= Task to complete =
Output each record exactly, with nothing omitted.

[Items from a dataset]
________________________

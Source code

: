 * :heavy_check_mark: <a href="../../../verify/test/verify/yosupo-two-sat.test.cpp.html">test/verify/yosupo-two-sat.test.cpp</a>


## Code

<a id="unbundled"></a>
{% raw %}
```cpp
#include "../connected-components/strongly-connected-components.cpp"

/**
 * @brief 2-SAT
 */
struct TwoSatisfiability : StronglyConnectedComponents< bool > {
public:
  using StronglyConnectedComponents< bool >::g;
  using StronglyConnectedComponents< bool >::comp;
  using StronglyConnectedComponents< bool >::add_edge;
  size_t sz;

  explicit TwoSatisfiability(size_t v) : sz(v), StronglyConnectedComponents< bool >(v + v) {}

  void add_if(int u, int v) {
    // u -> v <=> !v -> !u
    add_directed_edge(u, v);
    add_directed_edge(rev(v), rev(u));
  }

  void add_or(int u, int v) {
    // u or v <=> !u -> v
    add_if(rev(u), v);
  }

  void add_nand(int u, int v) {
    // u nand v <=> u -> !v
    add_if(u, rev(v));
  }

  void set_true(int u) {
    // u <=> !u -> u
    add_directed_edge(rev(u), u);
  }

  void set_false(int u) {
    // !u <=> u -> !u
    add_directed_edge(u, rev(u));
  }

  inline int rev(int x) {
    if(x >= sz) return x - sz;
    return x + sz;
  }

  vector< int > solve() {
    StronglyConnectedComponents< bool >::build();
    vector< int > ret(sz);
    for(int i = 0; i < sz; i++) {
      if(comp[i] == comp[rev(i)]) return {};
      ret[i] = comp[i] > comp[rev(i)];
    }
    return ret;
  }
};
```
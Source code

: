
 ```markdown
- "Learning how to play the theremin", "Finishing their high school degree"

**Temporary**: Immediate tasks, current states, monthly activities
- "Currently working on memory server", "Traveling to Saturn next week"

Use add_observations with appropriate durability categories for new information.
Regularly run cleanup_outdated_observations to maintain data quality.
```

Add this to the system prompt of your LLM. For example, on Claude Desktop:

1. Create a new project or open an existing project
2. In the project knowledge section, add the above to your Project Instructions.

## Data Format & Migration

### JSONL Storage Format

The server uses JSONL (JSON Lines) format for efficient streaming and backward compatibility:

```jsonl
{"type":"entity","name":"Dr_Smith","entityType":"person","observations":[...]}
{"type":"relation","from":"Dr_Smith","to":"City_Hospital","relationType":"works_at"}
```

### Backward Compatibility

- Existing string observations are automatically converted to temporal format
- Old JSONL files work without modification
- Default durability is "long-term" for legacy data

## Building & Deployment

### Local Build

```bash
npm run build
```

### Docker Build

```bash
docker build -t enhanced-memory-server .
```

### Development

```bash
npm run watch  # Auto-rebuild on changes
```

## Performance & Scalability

________________________

= Expected answer =
Source code

: * :heavy_check_mark: <a href="../../../verify/test/verify/yosupo-two-sat.test.cpp.html">test/verify/yosupo-two-sat.test.cpp</a>


## Code

<a id="unbundled"></a>
{% raw %}
```cpp
#include "../connected-components/strongly-connected-components.cpp"

/**
 * @brief 2-SAT
 */
struct TwoSatisfiability : StronglyConnectedComponents< bool > {
public:
  using StronglyConnectedComponents< bool >::g;
  using StronglyConnectedComponents< bool >::comp;
  using StronglyConnectedComponents< bool >::add_edge;
  size_t sz;

  explicit TwoSatisfiability(size_t v) : sz(v), StronglyConnectedComponents< bool >(v + v) {}

  void add_if(int u, int v) {
    // u -> v <=> !v -> !u
    add_directed_edge(u, v);
    add_directed_edge(rev(v), rev(u));
  }

  void add_or(int u, int v) {
    // u or v <=> !u -> v
    add_if(rev(u), v);
  }

  void add_nand(int u, int v) {
    // u nand v <=> u -> !v
    add_if(u, rev(v));
  }

  void set_true(int u) {
    // u <=> !u -> u
    add_directed_edge(rev(u), u);
  }

  void set_false(int u) {
    // !u <=> u -> !u
    add_directed_edge(u, rev(u));
  }

  inline int rev(int x) {
    if(x >= sz) return x - sz;
    return x + sz;
  }

  vector< int > solve() {
    StronglyConnectedComponents< bool >::build();
    vector< int > ret(sz);
    for(int i = 0; i < sz; i++) {
      if(comp[i] == comp[rev(i)]) return {};
      ret[i] = comp[i] > comp[rev(i)];
    }
    return ret;
  }
};
```
Source code

:
 ```markdown
- "Learning how to play the theremin", "Finishing their high school degree"

**Temporary**: Immediate tasks, current states, monthly activities
- "Currently working on memory server", "Traveling to Saturn next week"

Use add_observations with appropriate durability categories for new information.
Regularly run cleanup_outdated_observations to maintain data quality.
```

Add this to the system prompt of your LLM. For example, on Claude Desktop:

1. Create a new project or open an existing project
2. In the project knowledge section, add the above to your Project Instructions.

## Data Format & Migration

### JSONL Storage Format

The server uses JSONL (JSON Lines) format for efficient streaming and backward compatibility:

```jsonl
{"type":"entity","name":"Dr_Smith","entityType":"person","observations":[...]}
{"type":"relation","from":"Dr_Smith","to":"City_Hospital","relationType":"works_at"}
```

### Backward Compatibility

- Existing string observations are automatically converted to temporal format
- Old JSONL files work without modification
- Default durability is "long-term" for legacy data

## Building & Deployment

### Local Build

```bash
npm run build
```

### Docker Build

```bash
docker build -t enhanced-memory-server .
```

### Development

```bash
npm run watch  # Auto-rebuild on changes
```

## Performance & Scalability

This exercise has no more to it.